Machine Learning — 4 (Time Series)

Gaurav Madan
6 min readDec 17, 2019

--

Analyzing Time Series Data is important for predicting various business metrics in future. Eg. Sales, Demand, # of Customer Support Calls etc.

Benefits / Uses of Time Series analysis

  • This is useful in planning for raw materials, human resources, storage capacity, costs
  • Number of people required to support customer queries by predicting # of calls expected
  • Optimal number of resources required in a particular team, by forecasting people needed in each of the team, then cross training people across processes / teams and moving them to teams where they are required.

Types of Models

  • Smoothing models
  • Time Series Models

Smoothing

1. Simple Moving Average

A simple moving average of period 3 = average of just preceding 3 months.

Problems with the SMA

  • All observations have equal effect. In reality, recent observations have more predictive power than older observations. This problem is solved by Exponential smoothing

2. Exponential Smoothing

It is an extention of Moving Average.

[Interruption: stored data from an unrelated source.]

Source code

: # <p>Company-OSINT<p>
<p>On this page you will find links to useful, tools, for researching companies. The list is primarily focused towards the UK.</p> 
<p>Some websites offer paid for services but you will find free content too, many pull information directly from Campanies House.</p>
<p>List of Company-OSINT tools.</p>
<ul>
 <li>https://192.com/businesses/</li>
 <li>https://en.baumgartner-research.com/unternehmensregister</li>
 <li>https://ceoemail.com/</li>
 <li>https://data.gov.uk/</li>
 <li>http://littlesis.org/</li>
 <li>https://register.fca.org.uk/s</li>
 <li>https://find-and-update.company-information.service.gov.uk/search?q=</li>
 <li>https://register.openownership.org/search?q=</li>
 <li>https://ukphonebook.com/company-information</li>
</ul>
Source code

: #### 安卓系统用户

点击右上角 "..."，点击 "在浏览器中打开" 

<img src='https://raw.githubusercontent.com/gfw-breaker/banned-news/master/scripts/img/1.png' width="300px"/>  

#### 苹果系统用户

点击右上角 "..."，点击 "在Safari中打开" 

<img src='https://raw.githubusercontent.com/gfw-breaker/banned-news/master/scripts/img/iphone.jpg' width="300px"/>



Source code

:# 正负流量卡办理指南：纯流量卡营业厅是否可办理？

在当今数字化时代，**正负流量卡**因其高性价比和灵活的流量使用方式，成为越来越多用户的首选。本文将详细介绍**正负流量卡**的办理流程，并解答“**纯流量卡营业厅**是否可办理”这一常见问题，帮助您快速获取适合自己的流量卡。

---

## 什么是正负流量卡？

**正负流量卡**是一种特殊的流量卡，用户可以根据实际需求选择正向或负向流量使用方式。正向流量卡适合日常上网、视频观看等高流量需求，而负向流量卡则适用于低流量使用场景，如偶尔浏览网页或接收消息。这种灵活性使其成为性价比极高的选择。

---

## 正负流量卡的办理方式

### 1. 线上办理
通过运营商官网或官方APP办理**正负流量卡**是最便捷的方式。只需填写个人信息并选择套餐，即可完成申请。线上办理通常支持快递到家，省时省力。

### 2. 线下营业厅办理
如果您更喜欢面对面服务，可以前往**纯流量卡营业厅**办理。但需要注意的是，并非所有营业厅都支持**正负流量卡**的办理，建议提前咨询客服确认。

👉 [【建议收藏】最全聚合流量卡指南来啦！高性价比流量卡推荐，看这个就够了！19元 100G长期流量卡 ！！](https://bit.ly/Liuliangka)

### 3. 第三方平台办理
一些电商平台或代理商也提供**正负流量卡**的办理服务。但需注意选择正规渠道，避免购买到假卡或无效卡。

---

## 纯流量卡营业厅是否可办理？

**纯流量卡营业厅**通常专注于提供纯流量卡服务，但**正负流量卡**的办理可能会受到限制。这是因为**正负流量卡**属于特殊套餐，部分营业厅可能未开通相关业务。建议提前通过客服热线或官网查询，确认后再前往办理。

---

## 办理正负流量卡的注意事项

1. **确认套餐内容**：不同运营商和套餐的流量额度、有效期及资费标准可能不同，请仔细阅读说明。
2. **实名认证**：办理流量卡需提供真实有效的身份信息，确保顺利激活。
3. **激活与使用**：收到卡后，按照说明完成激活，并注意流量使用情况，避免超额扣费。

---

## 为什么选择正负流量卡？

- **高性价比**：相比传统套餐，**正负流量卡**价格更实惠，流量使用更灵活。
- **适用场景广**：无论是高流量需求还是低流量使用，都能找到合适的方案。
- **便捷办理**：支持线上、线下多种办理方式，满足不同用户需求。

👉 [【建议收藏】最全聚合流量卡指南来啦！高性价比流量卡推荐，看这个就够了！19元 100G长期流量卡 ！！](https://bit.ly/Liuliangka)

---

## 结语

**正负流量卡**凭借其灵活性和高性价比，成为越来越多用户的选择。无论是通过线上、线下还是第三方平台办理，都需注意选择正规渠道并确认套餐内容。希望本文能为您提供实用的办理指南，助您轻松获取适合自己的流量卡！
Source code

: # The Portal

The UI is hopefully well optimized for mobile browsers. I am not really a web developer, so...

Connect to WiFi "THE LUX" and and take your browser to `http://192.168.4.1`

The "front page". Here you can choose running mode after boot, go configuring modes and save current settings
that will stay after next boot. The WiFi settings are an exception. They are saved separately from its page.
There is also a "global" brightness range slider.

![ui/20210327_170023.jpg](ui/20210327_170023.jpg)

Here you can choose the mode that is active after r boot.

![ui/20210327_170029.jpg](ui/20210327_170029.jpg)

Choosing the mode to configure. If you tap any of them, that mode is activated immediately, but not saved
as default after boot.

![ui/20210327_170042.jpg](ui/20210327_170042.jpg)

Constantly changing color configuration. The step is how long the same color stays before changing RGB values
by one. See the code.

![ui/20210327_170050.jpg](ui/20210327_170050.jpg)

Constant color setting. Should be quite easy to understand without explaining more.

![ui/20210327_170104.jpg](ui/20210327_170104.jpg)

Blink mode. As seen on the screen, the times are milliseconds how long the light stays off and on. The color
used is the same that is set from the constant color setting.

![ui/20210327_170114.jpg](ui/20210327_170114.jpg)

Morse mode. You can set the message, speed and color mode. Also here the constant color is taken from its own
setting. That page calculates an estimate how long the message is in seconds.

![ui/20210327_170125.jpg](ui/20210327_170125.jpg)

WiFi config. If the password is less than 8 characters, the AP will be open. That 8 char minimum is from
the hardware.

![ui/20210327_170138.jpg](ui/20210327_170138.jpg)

In this case, different weightage should be given to different periods. This is based on the premise that different periods have different predictive power.

Forecast for the first period is same as the most recent actual observation

First Forecast = Prev Actual

Prev Error = Prev Actual — Prev Forecasted

Next forecast = Prev Forecast + α * Prev Error

OR Next forecast = Prev Forecast + α * (Prev Actual — Prev Forecasted)

How to arrive at Alpha?

By calculating the MAPE — Mean absolute percentage error and then take the one which is minimum (global minima).

mape = average (abs (actual — forecasted) / actual)

In excel, use solver to minimize it. minimize mape by changing alpha (≤ 1).

The resulting alpha can be used.

Working with time series data in python

* use a date parser to process the columns contains date or month information

* make this column as the index column of the data frame

dateparse = lambda dates: pd.datetime.strptime(dates,'%Y-%m'))
data = pd.read_csv('file.txt', parse_dates = ['Month'], index_col = 'Month', dateparser = dateparse)

Volatility and Data Volumes

If you have lot of data, roll up the data

  • if the data varies by date for last 10 years, roll up to month level
  • if the data varies by products, roll up to product category level

This will help reduce volatility in data. Forecasting models work well for stable / smooth data, but not for volatile data. Rolling up provides a way to smooth data.

Components of Time Series

Key components

  • Trend
  • Cyclicality / Seasonality
  • Random Error

Additive model

Y(t) = T(t) + S(t) + E(t)

Another school of thought — Multiplicative model

Y(t) = T(t) * S(t) * E(t)

This is actually same as additive model if we take a log of Y(t)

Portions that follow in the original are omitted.